Ipamorelin is a five-residue growth hormone secretagogue, and the molecule that retired an assumption the field had carried for a decade: that you could not stimulate growth hormone release through the ghrelin receptor without also driving cortisol. Raun and colleagues at Novo Nordisk characterized it in 1998 as "the first selective growth hormone secretagogue." This profile covers what the molecule is, where the roughly two-hour half-life figure comes from (and why the popular "30 minutes" is wrong), why it is almost always paired with a GHRH analog, and the handling factors that matter in a research setting. It contains no dosing information.
Structural identity
- Sequence:
Aib-His-D-2-Nal-D-Phe-Lys-NH₂(a C-terminally amidated pentapeptide) - Molecular formula: C₃₈H₄₉N₉O₅ (free base)
- Average mass: ≈711.9 g/mol
- CAS: 170851-70-4
- Origin: Engineered at Novo Nordisk from the GHRP-1 scaffold and first described by Raun et al. in the European Journal of Endocrinology (1998). The peptide is fully synthetic.
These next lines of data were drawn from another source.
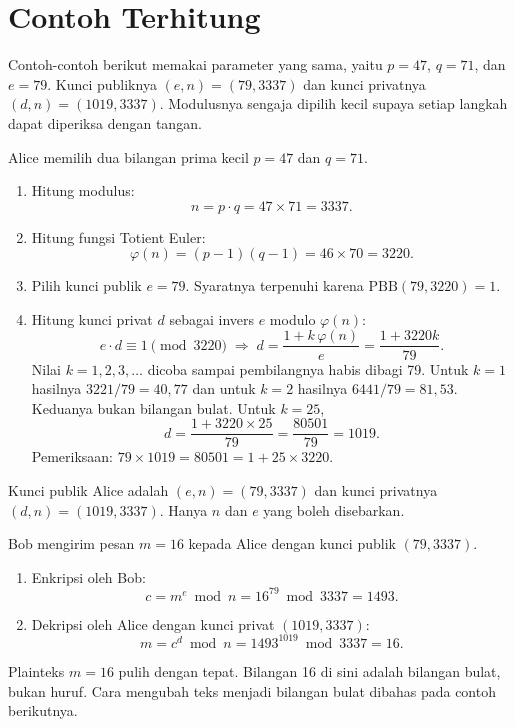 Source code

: \section{Contoh Terhitung}
\label{sec:contoh-rsa}

Contoh-contoh berikut memakai parameter yang sama, yaitu $p = 47$, $q = 71$,
dan $e = 79$. Kunci publiknya $(e, n) = (79, 3337)$ dan kunci privatnya
$(d, n) = (1019, 3337)$. Modulusnya sengaja dipilih kecil supaya setiap
langkah dapat diperiksa dengan tangan.

\begin{example}
\label{ex:rsa-kunci}
Alice memilih dua bilangan prima kecil $p = 47$ dan $q = 71$.
\begin{enumerate}
    \item Hitung modulus:
    \[ n = p \cdot q = 47 \times 71 = 3337. \]
    \item Hitung fungsi Totient Euler:
    \[ \varphi(n) = (p-1)(q-1) = 46 \times 70 = 3220. \]
    \item Pilih kunci publik $e = 79$. Syaratnya terpenuhi karena
          $\text{PBB}(79, 3220) = 1$.
    \item Hitung kunci privat $d$ sebagai invers $e$ modulo $\varphi(n)$:
    \[ e \cdot d \equiv 1 \pmod{3220}
       \;\Longrightarrow\; d = \frac{1 + k\,\varphi(n)}{e}
       = \frac{1 + 3220k}{79}. \]
    Nilai $k = 1, 2, 3, \dots$ dicoba sampai pembilangnya habis dibagi 79.
    Untuk $k = 1$ hasilnya $3221/79 = 40{,}77$ dan untuk $k = 2$ hasilnya
    $6441/79 = 81{,}53$. Keduanya bukan bilangan bulat. Untuk $k = 25$,
    \[ d = \frac{1 + 3220 \times 25}{79} = \frac{80501}{79} = 1019. \]
    Pemeriksaan: $79 \times 1019 = 80501 = 1 + 25 \times 3220$.
\end{enumerate}
Kunci publik Alice adalah $(e, n) = (79, 3337)$ dan kunci privatnya
$(d, n) = (1019, 3337)$. Hanya $n$ dan $e$ yang boleh disebarkan.
\end{example}

\begin{example}
Bob mengirim pesan $m = 16$ kepada Alice dengan kunci publik $(79, 3337)$.
\begin{enumerate}
    \item Enkripsi oleh Bob:
    \[ c = m^e \bmod n = 16^{79} \bmod 3337 = 1493. \]
    \item Dekripsi oleh Alice dengan kunci privat $(1019, 3337)$:
    \[ m = c^d \bmod n = 1493^{1019} \bmod 3337 = 16. \]
\end{enumerate}
Plainteks $m = 16$ pulih dengan tepat. Bilangan 16 di sini adalah bilangan
bulat, bukan huruf. Cara mengubah teks menjadi bilangan bulat dibahas pada
contoh berikutnya.
\end{example}

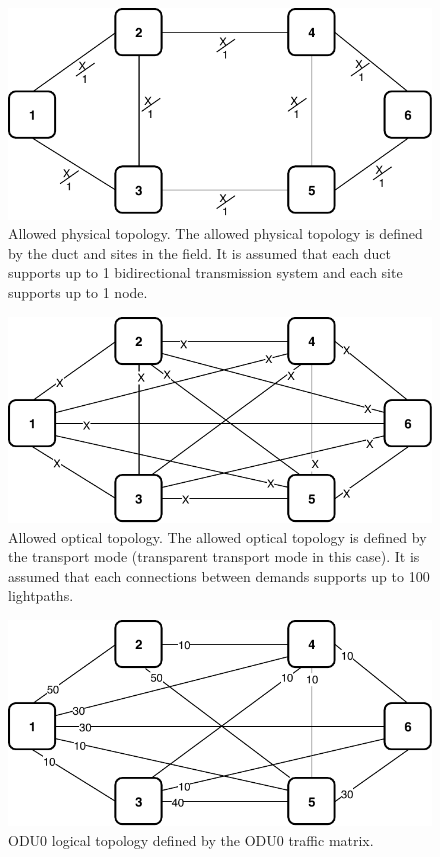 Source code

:\begin{figure}[h!]
\centering
\includegraphics[width=12cm]{sdf/ilp/transparent_survivability/figures/allowed_physical_topology}
\caption{Allowed physical topology. The allowed physical topology is defined by the duct and sites in the field. It is assumed that each duct supports up to 1 bidirectional transmission system and each site supports up to 1 node.}
\label{allowed2_physical_medium}
\end{figure}

\vspace{11pt}
\begin{figure}[h!]
\centering
\includegraphics[width=12cm]{sdf/ilp/transparent_survivability/figures/allowed_optical_topology}
\caption{Allowed optical topology. The allowed optical topology is defined by the transport mode (transparent transport mode in this case). It is assumed that each connections between demands supports up to 100 lightpaths.}
\label{allowed2_optical_medium}
\end{figure}

\newpage
\begin{figure}[h!]
\centering
\includegraphics[width=12cm]{sdf/ilp/transparent_survivability/figures/logical_topology_ODU0_medium}
\caption{ODU0 logical topology defined by the ODU0 traffic matrix.}
\label{logical2_ODU0_medium}
\end{figure}

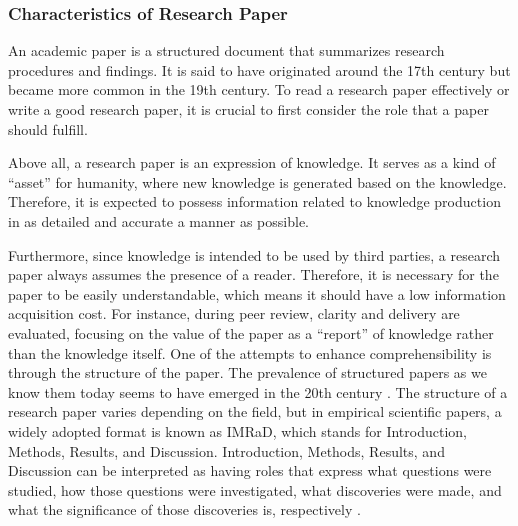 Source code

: \documentclass{book}
\begin{document}

\subsubsection{Characteristics of Research Paper}
An academic paper is a structured document that summarizes research procedures and findings. It is said to have originated around the 17th century but became more common in the 19th century. To read a research paper effectively or write a good research paper, it is crucial to first consider the role that a paper should fulfill. 

Above all, a research paper is an expression of knowledge. It serves as a kind of ``asset'' for humanity, where new knowledge is generated based on the knowledge. Therefore, it is expected to possess information related to knowledge production in as detailed and accurate a manner as possible.

Furthermore, since knowledge is intended to be used by third parties, a research paper always assumes the presence of a reader. Therefore, it is necessary for the paper to be easily understandable, which means it should have a low information acquisition cost. For instance, during peer review, clarity and delivery are evaluated, focusing on the value of the paper as a ``report'' of knowledge rather than the knowledge itself. One of the attempts to enhance comprehensibility is through the structure of the paper. The prevalence of structured papers as we know them today seems to have emerged in the 20th century \cite{harmon1989structure}. 
The structure of a research paper varies depending on the field, but in empirical scientific papers, a widely adopted format is known as IMRaD, which stands for Introduction, Methods, Results, and Discussion. Introduction, Methods, Results, and Discussion can be interpreted as having roles that express what questions were studied, how those questions were investigated, what discoveries were made, and what the significance of those discoveries is, respectively \cite{gastel2022write}.
\end{document}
Three of the five positions are not ordinary L-amino acids. Position 1 is α-aminoisobutyric acid (Aib), a methyl-doubled, non-proteinogenic residue. Positions 3 and 4 are D-amino acids: D-2-naphthylalanine and D-phenylalanine. Those three substitutions are the entire reason ipamorelin behaves the way it does, both in protease resistance and in receptor selectivity. The sequence carries no cysteine, no methionine, and no tryptophan, so disulfide scrambling, methionine-sulfoxide oxidation, and tryptophan photolysis are all off the table.
What makes ipamorelin "selective"?
It releases growth hormone without meaningfully raising cortisol or ACTH. The older growth-hormone-releasing peptides GHRP-6, GHRP-2, and hexarelin all stimulate GH but also provoke the stress-hormone axis. Raun's group found ipamorelin released GH at a potency comparable to GHRP-6 while leaving ACTH and cortisol near GHRH-level baselines.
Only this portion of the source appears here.